**Data for this task**
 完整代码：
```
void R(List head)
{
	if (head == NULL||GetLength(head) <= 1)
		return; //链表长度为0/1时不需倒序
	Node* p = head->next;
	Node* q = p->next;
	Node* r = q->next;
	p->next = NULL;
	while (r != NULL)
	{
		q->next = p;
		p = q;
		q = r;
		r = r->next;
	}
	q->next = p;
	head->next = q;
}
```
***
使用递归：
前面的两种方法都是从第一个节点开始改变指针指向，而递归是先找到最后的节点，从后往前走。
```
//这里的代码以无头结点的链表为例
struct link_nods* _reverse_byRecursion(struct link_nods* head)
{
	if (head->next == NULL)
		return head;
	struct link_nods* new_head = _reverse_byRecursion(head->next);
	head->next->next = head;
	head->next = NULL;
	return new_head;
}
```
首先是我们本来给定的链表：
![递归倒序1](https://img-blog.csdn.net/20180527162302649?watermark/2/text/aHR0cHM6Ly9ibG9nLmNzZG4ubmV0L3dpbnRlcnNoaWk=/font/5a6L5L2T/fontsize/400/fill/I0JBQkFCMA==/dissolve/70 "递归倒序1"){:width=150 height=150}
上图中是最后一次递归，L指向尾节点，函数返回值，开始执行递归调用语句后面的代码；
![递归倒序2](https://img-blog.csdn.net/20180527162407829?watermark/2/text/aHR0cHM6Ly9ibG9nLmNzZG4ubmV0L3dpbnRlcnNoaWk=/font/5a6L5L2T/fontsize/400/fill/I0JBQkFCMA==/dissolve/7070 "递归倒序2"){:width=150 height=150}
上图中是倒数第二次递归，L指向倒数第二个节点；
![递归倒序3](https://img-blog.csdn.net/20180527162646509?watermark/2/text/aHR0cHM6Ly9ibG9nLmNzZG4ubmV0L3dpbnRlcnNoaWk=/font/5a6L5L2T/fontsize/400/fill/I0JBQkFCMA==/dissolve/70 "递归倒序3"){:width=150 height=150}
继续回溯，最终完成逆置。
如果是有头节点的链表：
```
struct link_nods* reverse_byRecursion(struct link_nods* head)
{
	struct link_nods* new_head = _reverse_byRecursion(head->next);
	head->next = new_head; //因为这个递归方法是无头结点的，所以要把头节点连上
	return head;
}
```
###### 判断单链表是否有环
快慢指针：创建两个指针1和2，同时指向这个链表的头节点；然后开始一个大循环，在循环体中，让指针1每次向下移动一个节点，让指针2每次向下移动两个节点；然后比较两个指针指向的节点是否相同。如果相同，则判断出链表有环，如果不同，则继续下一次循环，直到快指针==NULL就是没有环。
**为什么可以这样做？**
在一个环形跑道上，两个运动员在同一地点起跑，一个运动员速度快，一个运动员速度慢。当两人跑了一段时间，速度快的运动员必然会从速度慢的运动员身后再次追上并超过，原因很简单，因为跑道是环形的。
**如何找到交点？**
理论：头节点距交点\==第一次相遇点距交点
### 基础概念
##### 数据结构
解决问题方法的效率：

* * *

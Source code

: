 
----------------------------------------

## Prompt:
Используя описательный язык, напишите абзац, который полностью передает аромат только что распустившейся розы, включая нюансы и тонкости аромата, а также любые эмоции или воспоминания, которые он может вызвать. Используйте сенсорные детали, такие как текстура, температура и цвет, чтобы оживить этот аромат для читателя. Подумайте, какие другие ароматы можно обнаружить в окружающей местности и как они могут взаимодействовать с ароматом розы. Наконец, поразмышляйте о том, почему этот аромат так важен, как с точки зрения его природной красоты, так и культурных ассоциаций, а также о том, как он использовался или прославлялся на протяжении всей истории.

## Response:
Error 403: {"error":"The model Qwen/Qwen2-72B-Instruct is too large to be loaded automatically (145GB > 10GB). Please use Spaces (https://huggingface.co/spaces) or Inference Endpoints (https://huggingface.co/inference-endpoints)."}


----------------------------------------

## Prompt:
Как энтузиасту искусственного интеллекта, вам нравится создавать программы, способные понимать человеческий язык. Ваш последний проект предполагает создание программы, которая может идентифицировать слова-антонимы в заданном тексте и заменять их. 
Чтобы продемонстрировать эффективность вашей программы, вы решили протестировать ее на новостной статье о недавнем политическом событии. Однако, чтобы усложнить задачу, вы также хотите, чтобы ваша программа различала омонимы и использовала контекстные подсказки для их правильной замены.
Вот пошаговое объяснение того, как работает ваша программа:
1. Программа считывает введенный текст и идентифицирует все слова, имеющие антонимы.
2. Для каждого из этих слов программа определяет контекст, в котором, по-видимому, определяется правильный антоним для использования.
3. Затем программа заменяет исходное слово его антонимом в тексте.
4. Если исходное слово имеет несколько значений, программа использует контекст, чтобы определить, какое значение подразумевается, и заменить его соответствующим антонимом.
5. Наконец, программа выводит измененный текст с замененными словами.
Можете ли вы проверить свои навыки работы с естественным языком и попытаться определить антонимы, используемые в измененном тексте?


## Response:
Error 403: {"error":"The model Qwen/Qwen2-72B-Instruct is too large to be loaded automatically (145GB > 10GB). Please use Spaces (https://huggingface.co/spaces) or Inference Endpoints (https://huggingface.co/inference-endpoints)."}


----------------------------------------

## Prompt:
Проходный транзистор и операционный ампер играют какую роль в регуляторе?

==

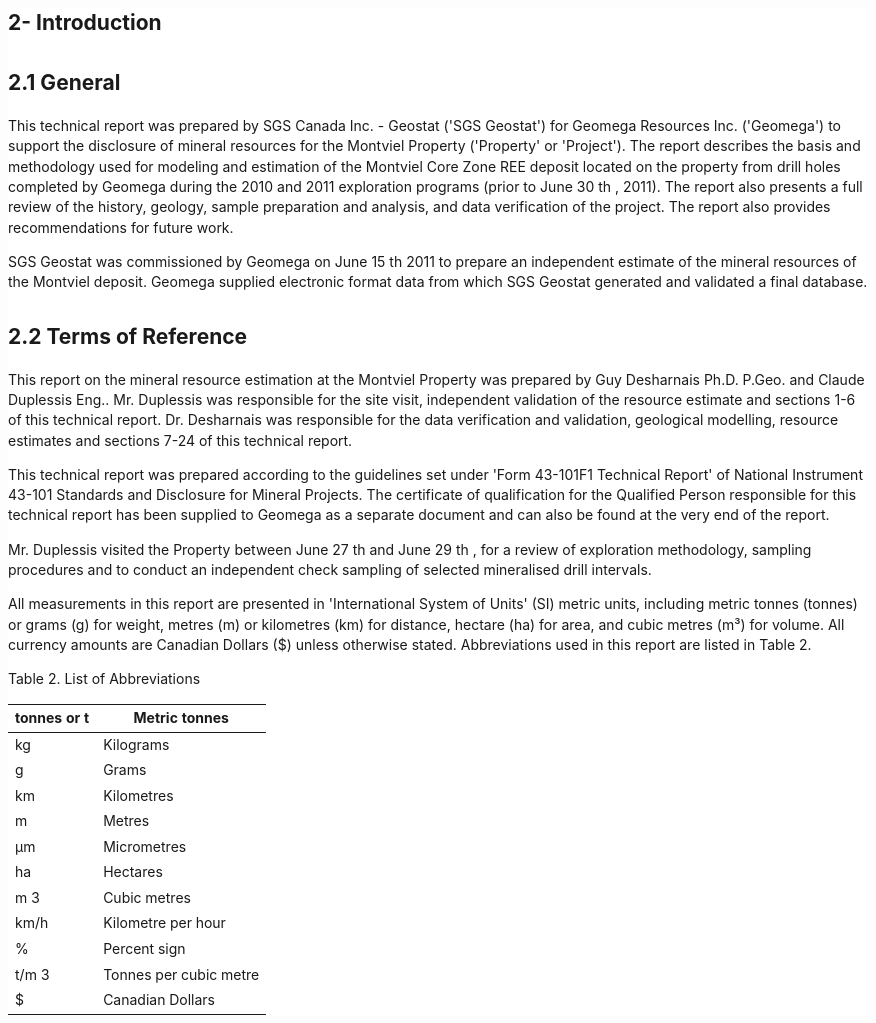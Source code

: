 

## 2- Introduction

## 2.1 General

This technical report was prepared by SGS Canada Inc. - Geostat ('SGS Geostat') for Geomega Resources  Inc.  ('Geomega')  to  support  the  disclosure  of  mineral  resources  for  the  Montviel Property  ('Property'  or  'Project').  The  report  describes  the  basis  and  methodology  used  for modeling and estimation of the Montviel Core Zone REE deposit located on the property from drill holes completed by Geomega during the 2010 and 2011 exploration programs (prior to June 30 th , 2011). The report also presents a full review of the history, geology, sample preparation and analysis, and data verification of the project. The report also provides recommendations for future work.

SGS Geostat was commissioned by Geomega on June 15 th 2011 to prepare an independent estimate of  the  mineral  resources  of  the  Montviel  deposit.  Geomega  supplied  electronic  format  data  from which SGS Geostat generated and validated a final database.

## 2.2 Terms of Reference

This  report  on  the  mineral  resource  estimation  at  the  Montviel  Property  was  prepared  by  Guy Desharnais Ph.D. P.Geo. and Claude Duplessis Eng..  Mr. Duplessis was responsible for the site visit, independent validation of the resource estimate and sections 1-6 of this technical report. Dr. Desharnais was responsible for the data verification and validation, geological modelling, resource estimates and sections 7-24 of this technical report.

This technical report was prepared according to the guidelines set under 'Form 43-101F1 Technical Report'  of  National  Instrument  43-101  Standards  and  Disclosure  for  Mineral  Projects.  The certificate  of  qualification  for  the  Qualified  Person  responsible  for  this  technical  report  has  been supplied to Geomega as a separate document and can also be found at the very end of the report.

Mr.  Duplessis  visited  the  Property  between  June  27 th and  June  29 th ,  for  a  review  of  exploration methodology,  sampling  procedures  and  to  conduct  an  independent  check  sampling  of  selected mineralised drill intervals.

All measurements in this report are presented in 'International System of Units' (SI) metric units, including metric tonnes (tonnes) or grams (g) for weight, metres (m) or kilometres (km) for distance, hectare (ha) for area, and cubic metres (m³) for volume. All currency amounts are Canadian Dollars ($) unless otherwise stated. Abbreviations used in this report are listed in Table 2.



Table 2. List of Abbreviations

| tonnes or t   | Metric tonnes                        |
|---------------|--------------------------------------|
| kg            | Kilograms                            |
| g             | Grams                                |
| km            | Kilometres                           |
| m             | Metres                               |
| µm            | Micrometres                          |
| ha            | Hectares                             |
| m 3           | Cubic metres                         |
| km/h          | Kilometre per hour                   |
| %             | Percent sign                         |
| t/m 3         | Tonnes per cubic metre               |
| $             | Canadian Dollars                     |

**How to complete this task**
The lines of the records that contain the string "исходное" should be located and copied.

**Finished task**
3. Затем программа заменяет исходное слово его антонимом в тексте.
4. Если исходное слово имеет несколько значений, программа использует контекст, чтобы определить, какое значение подразумевается, и заменить его соответствующим антонимом.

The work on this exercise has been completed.